Task requirements: Read the records and gather each line that includes "managing".

Source texts of formatted documents
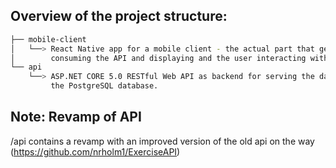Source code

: ## Overview of the project structure:
```bash
├── mobile-client
│   └──> React Native app for a mobile client - the actual part that gets used for
│        consuming the API and displaying and the user interacting with the data.
└── api
    └──> ASP.NET CORE 5.0 RESTful Web API as backend for serving the data from
         the PostgreSQL database. 
```

## Note: Revamp of API

/api contains a revamp with an improved version of the old api on the way (https://github.com/nrholm1/ExerciseAPI)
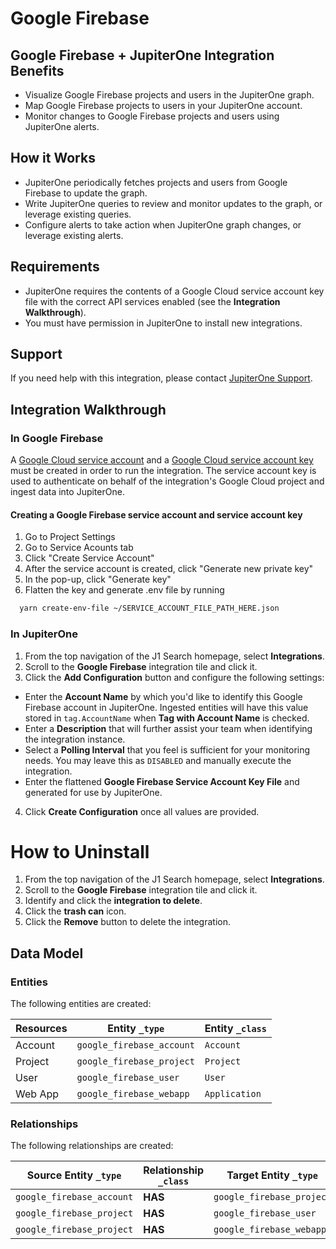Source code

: # Google Firebase

## Google Firebase + JupiterOne Integration Benefits

- Visualize Google Firebase projects and users in the JupiterOne graph.
- Map Google Firebase projects to users in your JupiterOne account.
- Monitor changes to Google Firebase projects and users using JupiterOne alerts.

## How it Works

- JupiterOne periodically fetches projects and users from Google Firebase to
  update the graph.
- Write JupiterOne queries to review and monitor updates to the graph, or
  leverage existing queries.
- Configure alerts to take action when JupiterOne graph changes, or leverage
  existing alerts.

## Requirements

- JupiterOne requires the contents of a Google Cloud service account key file
  with the correct API services enabled (see the **Integration Walkthrough**).
- You must have permission in JupiterOne to install new integrations.

## Support

If you need help with this integration, please contact
[JupiterOne Support](https://support.jupiterone.io).

## Integration Walkthrough

### In Google Firebase

A
[Google Cloud service account](https://cloud.google.com/iam/docs/creating-managing-service-accounts)
and a
[Google Cloud service account key](https://cloud.google.com/iam/docs/creating-managing-service-account-keys)
must be created in order to run the integration. The service account key is used
to authenticate on behalf of the integration's Google Cloud project and ingest
data into JupiterOne.

#### Creating a Google Firebase service account and service account key

1. Go to Project Settings
2. Go to Service Acounts tab
3. Click "Create Service Account"
4. After the service account is created, click "Generate new private key"
5. In the pop-up, click "Generate key"
6. Flatten the key and generate .env file by running

```bash
  yarn create-env-file ~/SERVICE_ACCOUNT_FILE_PATH_HERE.json
```

### In JupiterOne

1. From the top navigation of the J1 Search homepage, select **Integrations**.
2. Scroll to the **Google Firebase** integration tile and click it.
3. Click the **Add Configuration** button and configure the following settings:

- Enter the **Account Name** by which you'd like to identify this Google
  Firebase account in JupiterOne. Ingested entities will have this value stored
  in `tag.AccountName` when **Tag with Account Name** is checked.
- Enter a **Description** that will further assist your team when identifying
  the integration instance.
- Select a **Polling Interval** that you feel is sufficient for your monitoring
  needs. You may leave this as `DISABLED` and manually execute the integration.
- Enter the flattened **Google Firebase Service Account Key File** and generated
  for use by JupiterOne.

4. Click **Create Configuration** once all values are provided.

# How to Uninstall

1. From the top navigation of the J1 Search homepage, select **Integrations**.
2. Scroll to the **Google Firebase** integration tile and click it.
3. Identify and click the **integration to delete**.
4. Click the **trash can** icon.
5. Click the **Remove** button to delete the integration.

<!-- {J1_DOCUMENTATION_MARKER_START} -->
<!--
********************************************************************************
NOTE: ALL OF THE FOLLOWING DOCUMENTATION IS GENERATED USING THE
"j1-integration document" COMMAND. DO NOT EDIT BY HAND! PLEASE SEE THE DEVELOPER
DOCUMENTATION FOR USAGE INFORMATION:

https://github.com/JupiterOne/sdk/blob/main/docs/integrations/development.md
********************************************************************************
-->

## Data Model

### Entities

The following entities are created:

| Resources | Entity `_type`            | Entity `_class` |
| --------- | ------------------------- | --------------- |
| Account   | `google_firebase_account` | `Account`       |
| Project   | `google_firebase_project` | `Project`       |
| User      | `google_firebase_user`    | `User`          |
| Web App   | `google_firebase_webapp`  | `Application`   |

### Relationships

The following relationships are created:

| Source Entity `_type`     | Relationship `_class` | Target Entity `_type`     |
| ------------------------- | --------------------- | ------------------------- |
| `google_firebase_account` | **HAS**               | `google_firebase_project` |
| `google_firebase_project` | **HAS**               | `google_firebase_user`    |
| `google_firebase_project` | **HAS**               | `google_firebase_webapp`  |

<!--
********************************************************************************
END OF GENERATED DOCUMENTATION AFTER BELOW MARKER
********************************************************************************
-->
<!-- {J1_DOCUMENTATION_MARKER_END} -->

Answer for the task:
[Google Cloud service account](https://cloud.google.com/iam/docs/creating-managing-service-accounts)
[Google Cloud service account key](https://cloud.google.com/iam/docs/creating-managing-service-account-keys)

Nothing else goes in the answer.